*Task description*. Using the records below, filter out every line that lacks "java" and copy the rest.

*Source material*.
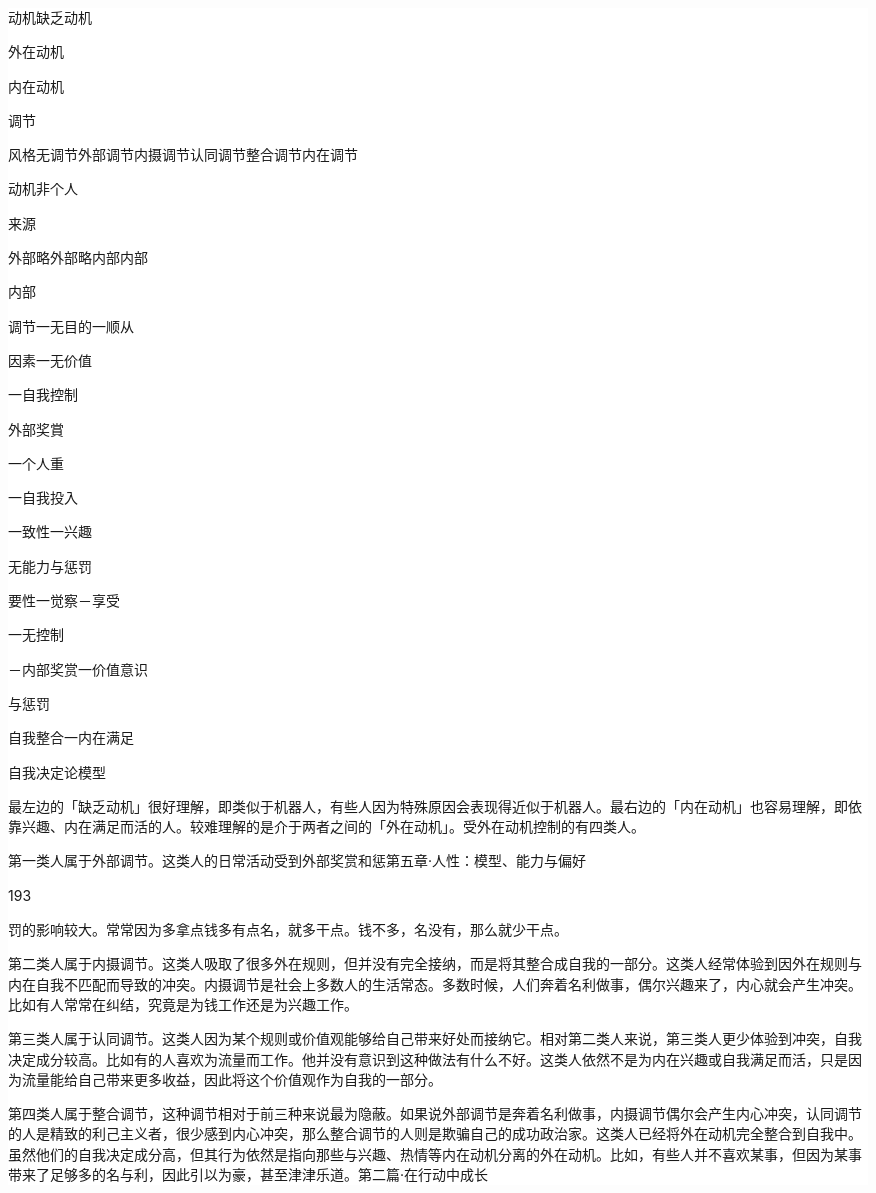 动机缺乏动机

外在动机

内在动机

调节

风格无调节外部调节内摄调节认同调节整合调节内在调节

动机非个人

来源

外部略外部略内部内部

内部

调节一无目的一顺从

因素一无价值

一自我控制

外部奖賞

一个人重

一自我投入

一致性一兴趣

无能力与惩罚

要性一觉察－享受

一无控制

－内部奖赏一价值意识

与惩罚

自我整合一内在满足

自我决定论模型

最左边的「缺乏动机」很好理解，即类似于机器人，有些人因为特殊原因会表现得近似于机器人。最右边的「内在动机」也容易理解，即依靠兴趣、内在满足而活的人。较难理解的是介于两者之间的「外在动机」。受外在动机控制的有四类人。

第一类人属于外部调节。这类人的日常活动受到外部奖赏和惩第五章·人性：模型、能力与偏好

193

罚的影响较大。常常因为多拿点钱多有点名，就多干点。钱不多，名没有，那么就少干点。

第二类人属于内摄调节。这类人吸取了很多外在规则，但并没有完全接纳，而是将其整合成自我的一部分。这类人经常体验到因外在规则与内在自我不匹配而导致的冲突。内摄调节是社会上多数人的生活常态。多数时候，人们奔着名利做事，偶尔兴趣来了，内心就会产生冲突。比如有人常常在纠结，究竟是为钱工作还是为兴趣工作。

第三类人属于认同调节。这类人因为某个规则或价值观能够给自己带来好处而接纳它。相对第二类人来说，第三类人更少体验到冲突，自我决定成分较高。比如有的人喜欢为流量而工作。他并没有意识到这种做法有什么不好。这类人依然不是为内在兴趣或自我满足而活，只是因为流量能给自己带来更多收益，因此将这个价值观作为自我的一部分。

第四类人属于整合调节，这种调节相对于前三种来说最为隐蔽。如果说外部调节是奔着名利做事，内摄调节偶尔会产生内心冲突，认同调节的人是精致的利己主义者，很少感到内心冲突，那么整合调节的人则是欺骗自己的成功政治家。这类人已经将外在动机完全整合到自我中。虽然他们的自我决定成分高，但其行为依然是指向那些与兴趣、热情等内在动机分离的外在动机。比如，有些人并不喜欢某事，但因为某事带来了足够多的名与利，因此引以为豪，甚至津津乐道。第二篇·在行动中成长
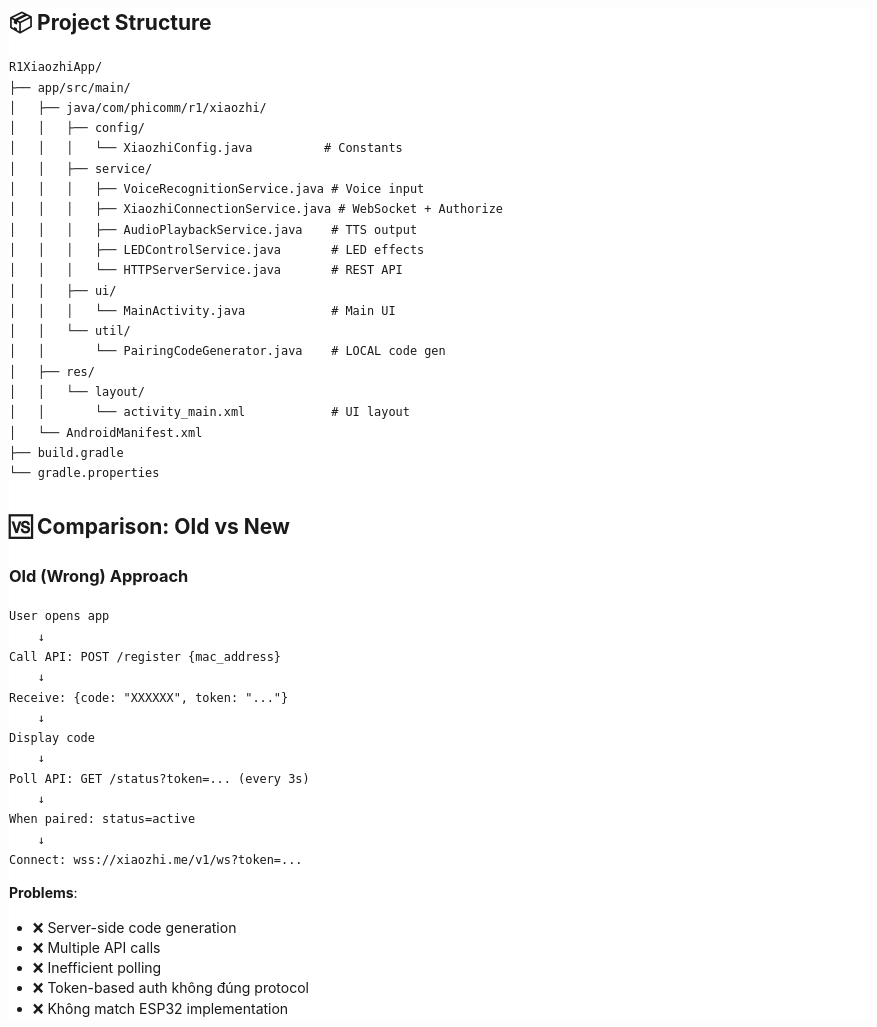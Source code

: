 ## 📦 Project Structure

```
R1XiaozhiApp/
├── app/src/main/
│   ├── java/com/phicomm/r1/xiaozhi/
│   │   ├── config/
│   │   │   └── XiaozhiConfig.java          # Constants
│   │   ├── service/
│   │   │   ├── VoiceRecognitionService.java # Voice input
│   │   │   ├── XiaozhiConnectionService.java # WebSocket + Authorize
│   │   │   ├── AudioPlaybackService.java    # TTS output
│   │   │   ├── LEDControlService.java       # LED effects
│   │   │   └── HTTPServerService.java       # REST API
│   │   ├── ui/
│   │   │   └── MainActivity.java            # Main UI
│   │   └── util/
│   │       └── PairingCodeGenerator.java    # LOCAL code gen
│   ├── res/
│   │   └── layout/
│   │       └── activity_main.xml            # UI layout
│   └── AndroidManifest.xml
├── build.gradle
└── gradle.properties
```

## 🆚 Comparison: Old vs New

### Old (Wrong) Approach
```
User opens app
    ↓
Call API: POST /register {mac_address}
    ↓
Receive: {code: "XXXXXX", token: "..."}
    ↓
Display code
    ↓
Poll API: GET /status?token=... (every 3s)
    ↓
When paired: status=active
    ↓
Connect: wss://xiaozhi.me/v1/ws?token=...
```

**Problems**:
- ❌ Server-side code generation
- ❌ Multiple API calls
- ❌ Inefficient polling
- ❌ Token-based auth không đúng protocol
- ❌ Không match ESP32 implementation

*Answer*.
│   ├── java/com/phicomm/r1/xiaozhi/
│   │   │   └── XiaozhiConfig.java          # Constants
│   │   │   ├── VoiceRecognitionService.java # Voice input
│   │   │   ├── XiaozhiConnectionService.java # WebSocket + Authorize
│   │   │   ├── AudioPlaybackService.java    # TTS output
│   │   │   ├── LEDControlService.java       # LED effects
│   │   │   └── HTTPServerService.java       # REST API
│   │   │   └── MainActivity.java            # Main UI
│   │       └── PairingCodeGenerator.java    # LOCAL code gen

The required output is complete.